Source texts of formatted documents

::::::

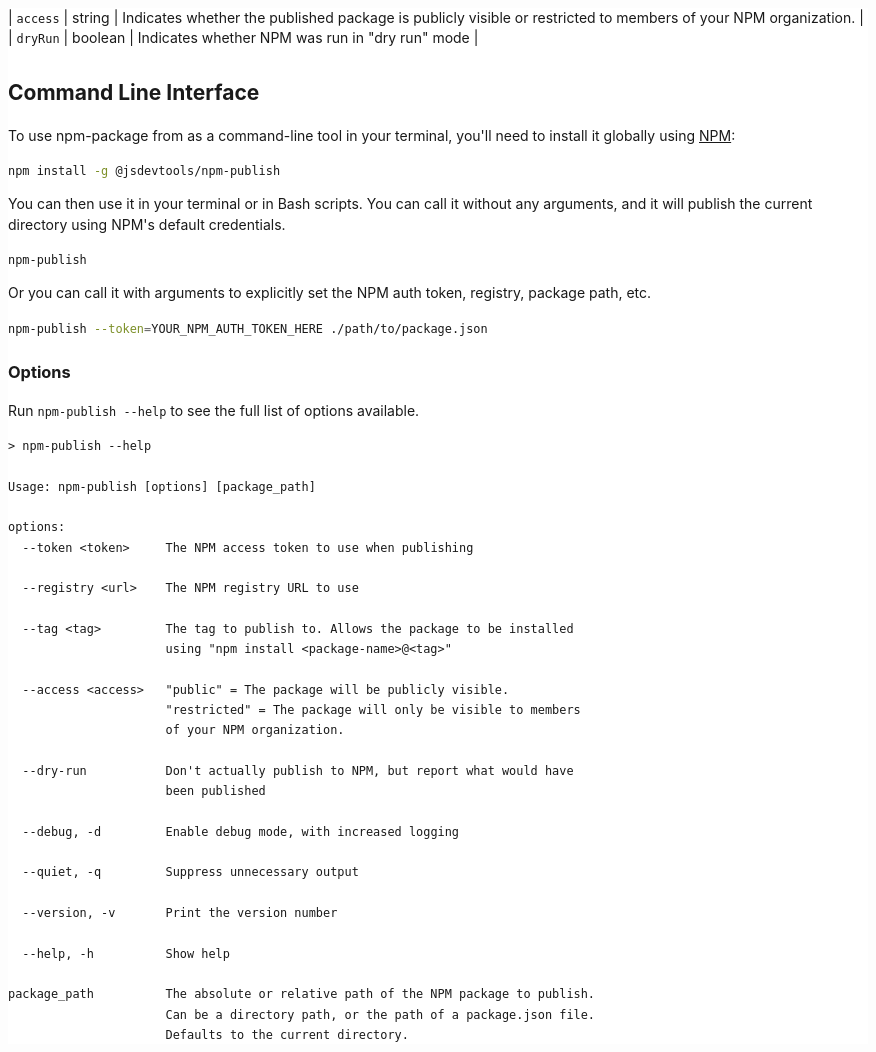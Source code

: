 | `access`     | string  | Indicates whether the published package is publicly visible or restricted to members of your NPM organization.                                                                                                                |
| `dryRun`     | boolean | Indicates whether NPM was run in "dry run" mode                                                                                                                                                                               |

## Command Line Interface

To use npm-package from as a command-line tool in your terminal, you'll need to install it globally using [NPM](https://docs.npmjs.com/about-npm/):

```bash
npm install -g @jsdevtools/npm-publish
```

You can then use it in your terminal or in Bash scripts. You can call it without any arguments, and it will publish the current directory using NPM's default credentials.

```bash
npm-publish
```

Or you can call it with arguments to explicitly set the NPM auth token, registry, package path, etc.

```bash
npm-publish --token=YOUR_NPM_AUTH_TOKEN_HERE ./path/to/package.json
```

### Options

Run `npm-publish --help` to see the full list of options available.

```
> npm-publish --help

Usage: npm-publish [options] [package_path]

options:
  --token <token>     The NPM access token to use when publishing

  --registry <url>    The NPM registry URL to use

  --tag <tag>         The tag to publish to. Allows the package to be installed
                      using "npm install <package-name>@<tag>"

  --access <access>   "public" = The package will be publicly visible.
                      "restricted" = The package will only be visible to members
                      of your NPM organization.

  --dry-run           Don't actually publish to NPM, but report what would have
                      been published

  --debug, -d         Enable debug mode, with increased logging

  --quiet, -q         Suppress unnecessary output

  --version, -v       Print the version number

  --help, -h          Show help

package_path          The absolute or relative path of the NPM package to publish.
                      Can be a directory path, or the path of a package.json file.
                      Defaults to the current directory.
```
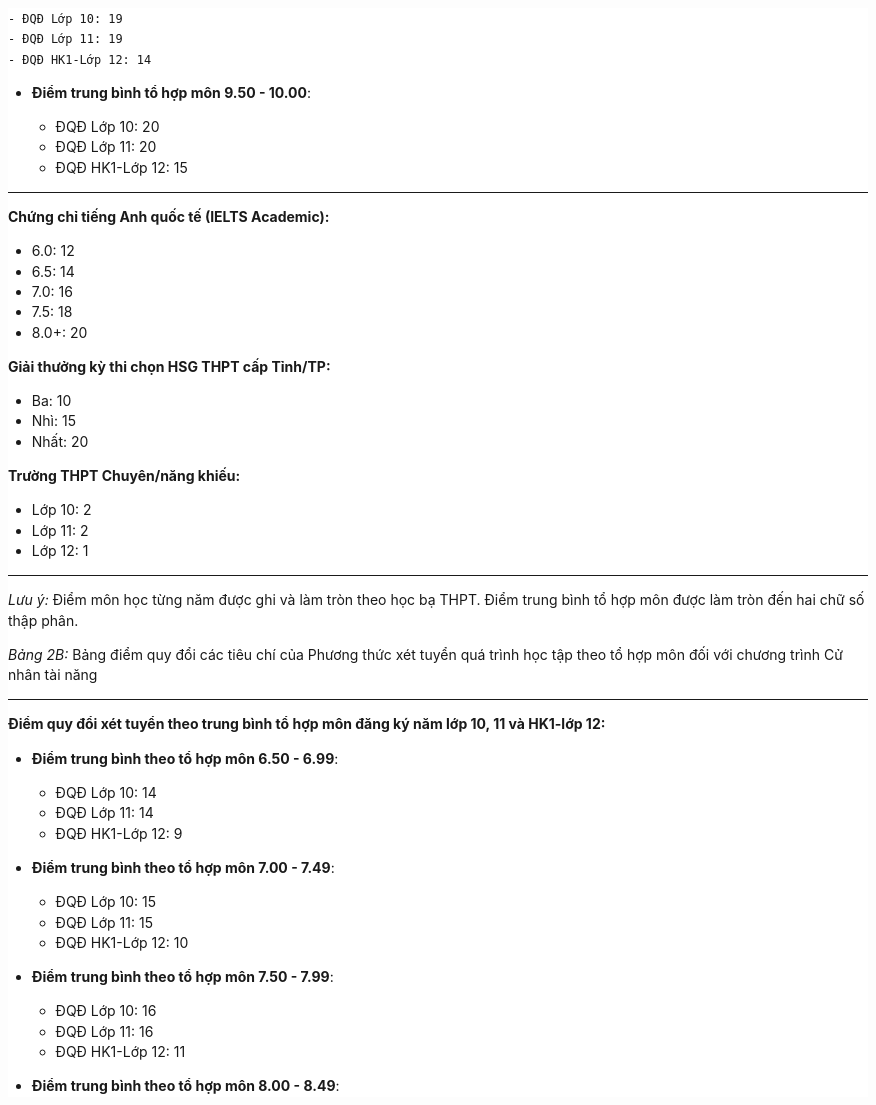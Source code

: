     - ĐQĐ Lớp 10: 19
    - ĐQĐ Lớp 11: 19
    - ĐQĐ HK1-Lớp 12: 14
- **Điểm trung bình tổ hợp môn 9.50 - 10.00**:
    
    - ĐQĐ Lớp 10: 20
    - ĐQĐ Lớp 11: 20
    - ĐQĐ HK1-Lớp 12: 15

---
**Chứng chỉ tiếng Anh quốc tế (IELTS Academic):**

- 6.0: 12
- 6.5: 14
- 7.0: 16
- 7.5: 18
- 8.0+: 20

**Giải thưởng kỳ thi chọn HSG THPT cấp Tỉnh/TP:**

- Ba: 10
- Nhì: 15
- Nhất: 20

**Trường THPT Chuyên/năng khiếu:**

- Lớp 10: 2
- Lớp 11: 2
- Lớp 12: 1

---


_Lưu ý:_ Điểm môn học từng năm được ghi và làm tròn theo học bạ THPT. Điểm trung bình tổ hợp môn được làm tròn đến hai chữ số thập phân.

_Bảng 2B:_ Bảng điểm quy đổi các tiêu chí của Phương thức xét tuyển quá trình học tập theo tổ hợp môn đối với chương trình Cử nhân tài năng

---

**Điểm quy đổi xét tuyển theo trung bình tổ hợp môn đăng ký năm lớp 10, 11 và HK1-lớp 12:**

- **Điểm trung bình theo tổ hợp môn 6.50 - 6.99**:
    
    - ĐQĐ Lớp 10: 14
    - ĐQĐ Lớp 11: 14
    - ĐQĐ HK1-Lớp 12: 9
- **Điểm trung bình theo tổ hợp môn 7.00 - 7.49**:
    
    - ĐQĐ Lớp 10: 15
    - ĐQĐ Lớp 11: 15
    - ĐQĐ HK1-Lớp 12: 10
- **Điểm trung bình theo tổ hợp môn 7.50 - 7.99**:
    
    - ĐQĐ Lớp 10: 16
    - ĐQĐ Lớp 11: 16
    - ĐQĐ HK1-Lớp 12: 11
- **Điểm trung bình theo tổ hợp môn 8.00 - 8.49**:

::::::

## What the exercise asks
What are the lines from the one with "- **Điểm trung bình theo tổ hợp môn 6.50" through the last line of the records above? Quote them exactly and add nothing.

## Solution for this problem
- **Điểm trung bình theo tổ hợp môn 6.50 - 6.99**:
    
    - ĐQĐ Lớp 10: 14
    - ĐQĐ Lớp 11: 14
    - ĐQĐ HK1-Lớp 12: 9
- **Điểm trung bình theo tổ hợp môn 7.00 - 7.49**:
    
    - ĐQĐ Lớp 10: 15
    - ĐQĐ Lớp 11: 15
    - ĐQĐ HK1-Lớp 12: 10
- **Điểm trung bình theo tổ hợp môn 7.50 - 7.99**:
    
    - ĐQĐ Lớp 10: 16
    - ĐQĐ Lớp 11: 16
    - ĐQĐ HK1-Lớp 12: 11
- **Điểm trung bình theo tổ hợp môn 8.00 - 8.49**:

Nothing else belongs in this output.